■ **THE PROBLEM**: Please restate the entries below word for word, leaving out any pictures.

Saved entries
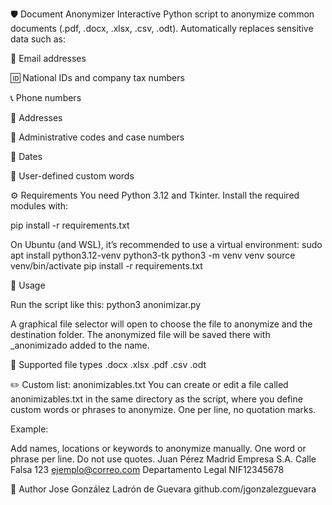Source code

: 🛡️ Document Anonymizer
Interactive Python script to anonymize common documents (.pdf, .docx, .xlsx, .csv, .odt). Automatically replaces sensitive data such as:

📧 Email addresses

🆔 National IDs and company tax numbers

📞 Phone numbers

🏢 Addresses

📁 Administrative codes and case numbers

📆 Dates

🔑 User-defined custom words

⚙️ Requirements
You need Python 3.12 and Tkinter.
Install the required modules with:

pip install -r requirements.txt

On Ubuntu (and WSL), it’s recommended to use a virtual environment:
sudo apt install python3.12-venv python3-tk
python3 -m venv venv
source venv/bin/activate
pip install -r requirements.txt

🧪 Usage

Run the script like this:
python3 anonimizar.py

A graphical file selector will open to choose the file to anonymize and the destination folder.
The anonymized file will be saved there with _anonimizado added to the name.

📂 Supported file types
.docx
.xlsx
.pdf
.csv
.odt

✏️ Custom list: anonimizables.txt
You can create or edit a file called anonimizables.txt in the same directory as the script, where you define custom words or phrases to anonymize.
One per line, no quotation marks.

Example:

Add names, locations or keywords to anonymize manually.
One word or phrase per line. Do not use quotes.
Juan Pérez
Madrid
Empresa S.A.
Calle Falsa 123
ejemplo@correo.com
Departamento Legal
NIF12345678

👤 Author
Jose González Ladrón de Guevara
github.com/jgonzalezguevara

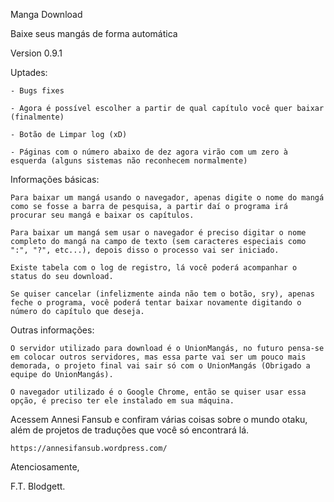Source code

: Manga Download


Baixe seus mangás de forma automática


Version 0.9.1


Uptades:

	- Bugs fixes
  
	- Agora é possível escolher a partir de qual capítulo você quer baixar (finalmente)
  
	- Botão de Limpar log (xD)
	
	- Páginas com o número abaixo de dez agora virão com um zero à esquerda (alguns sistemas não reconhecem normalmente)


Informações básicas:

	Para baixar um mangá usando o navegador, apenas digite o nome do mangá como se fosse a barra de pesquisa, a partir daí o programa irá procurar seu mangá e baixar os capítulos.
  
	Para baixar um mangá sem usar o navegador é preciso digitar o nome completo do mangá na campo de texto (sem caracteres especiais como ":", "?", etc...), depois disso o processo vai ser iniciado.
  
	Existe tabela com o log de registro, lá você poderá acompanhar o status do seu download.
  
	Se quiser cancelar (infelizmente ainda não tem o botão, sry), apenas feche o programa, você poderá tentar baixar novamente digitando o número do capítulo que deseja.
  

Outras informações:

	O servidor utilizado para download é o UnionMangás, no futuro pensa-se em colocar outros servidores, mas essa parte vai ser um pouco mais demorada, o projeto final vai sair só com o UnionMangás (Obrigado a equipe do UnionMangás).
  
	O navegador utilizado é o Google Chrome, então se quiser usar essa opção, é preciso ter ele instalado em sua máquina.
  

Acessem Annesi Fansub e confiram várias coisas sobre o mundo otaku, além de projetos de traduções que você só encontrará lá.

	https://annesifansub.wordpress.com/

Atenciosamente,

F.T. Blodgett.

■ **EXPECTED ANSWER**:
Source code

: 🛡️ Document Anonymizer
Interactive Python script to anonymize common documents (.pdf, .docx, .xlsx, .csv, .odt). Automatically replaces sensitive data such as:

📧 Email addresses

🆔 National IDs and company tax numbers

📞 Phone numbers

🏢 Addresses

📁 Administrative codes and case numbers

📆 Dates

🔑 User-defined custom words

⚙️ Requirements
You need Python 3.12 and Tkinter.
Install the required modules with:

pip install -r requirements.txt

On Ubuntu (and WSL), it’s recommended to use a virtual environment:
sudo apt install python3.12-venv python3-tk
python3 -m venv venv
source venv/bin/activate
pip install -r requirements.txt

🧪 Usage

Run the script like this:
python3 anonimizar.py

A graphical file selector will open to choose the file to anonymize and the destination folder.
The anonymized file will be saved there with _anonimizado added to the name.

📂 Supported file types
.docx
.xlsx
.pdf
.csv
.odt

✏️ Custom list: anonimizables.txt
You can create or edit a file called anonimizables.txt in the same directory as the script, where you define custom words or phrases to anonymize.
One per line, no quotation marks.

Example:

Add names, locations or keywords to anonymize manually.
One word or phrase per line. Do not use quotes.
Juan Pérez
Madrid
Empresa S.A.
Calle Falsa 123
ejemplo@correo.com
Departamento Legal
NIF12345678

👤 Author
Jose González Ladrón de Guevara
github.com/jgonzalezguevara

Source code

: Manga Download


Baixe seus mangás de forma automática


Version 0.9.1


Uptades:

	- Bugs fixes
  
	- Agora é possível escolher a partir de qual capítulo você quer baixar (finalmente)
  
	- Botão de Limpar log (xD)
	
	- Páginas com o número abaixo de dez agora virão com um zero à esquerda (alguns sistemas não reconhecem normalmente)


Informações básicas:

	Para baixar um mangá usando o navegador, apenas digite o nome do mangá como se fosse a barra de pesquisa, a partir daí o programa irá procurar seu mangá e baixar os capítulos.
  
	Para baixar um mangá sem usar o navegador é preciso digitar o nome completo do mangá na campo de texto (sem caracteres especiais como ":", "?", etc...), depois disso o processo vai ser iniciado.
  
	Existe tabela com o log de registro, lá você poderá acompanhar o status do seu download.
  
	Se quiser cancelar (infelizmente ainda não tem o botão, sry), apenas feche o programa, você poderá tentar baixar novamente digitando o número do capítulo que deseja.
  

Outras informações:

	O servidor utilizado para download é o UnionMangás, no futuro pensa-se em colocar outros servidores, mas essa parte vai ser um pouco mais demorada, o projeto final vai sair só com o UnionMangás (Obrigado a equipe do UnionMangás).
  
	O navegador utilizado é o Google Chrome, então se quiser usar essa opção, é preciso ter ele instalado em sua máquina.
  

Acessem Annesi Fansub e confiram várias coisas sobre o mundo otaku, além de projetos de traduções que você só encontrará lá.

	https://annesifansub.wordpress.com/

Atenciosamente,

F.T. Blodgett.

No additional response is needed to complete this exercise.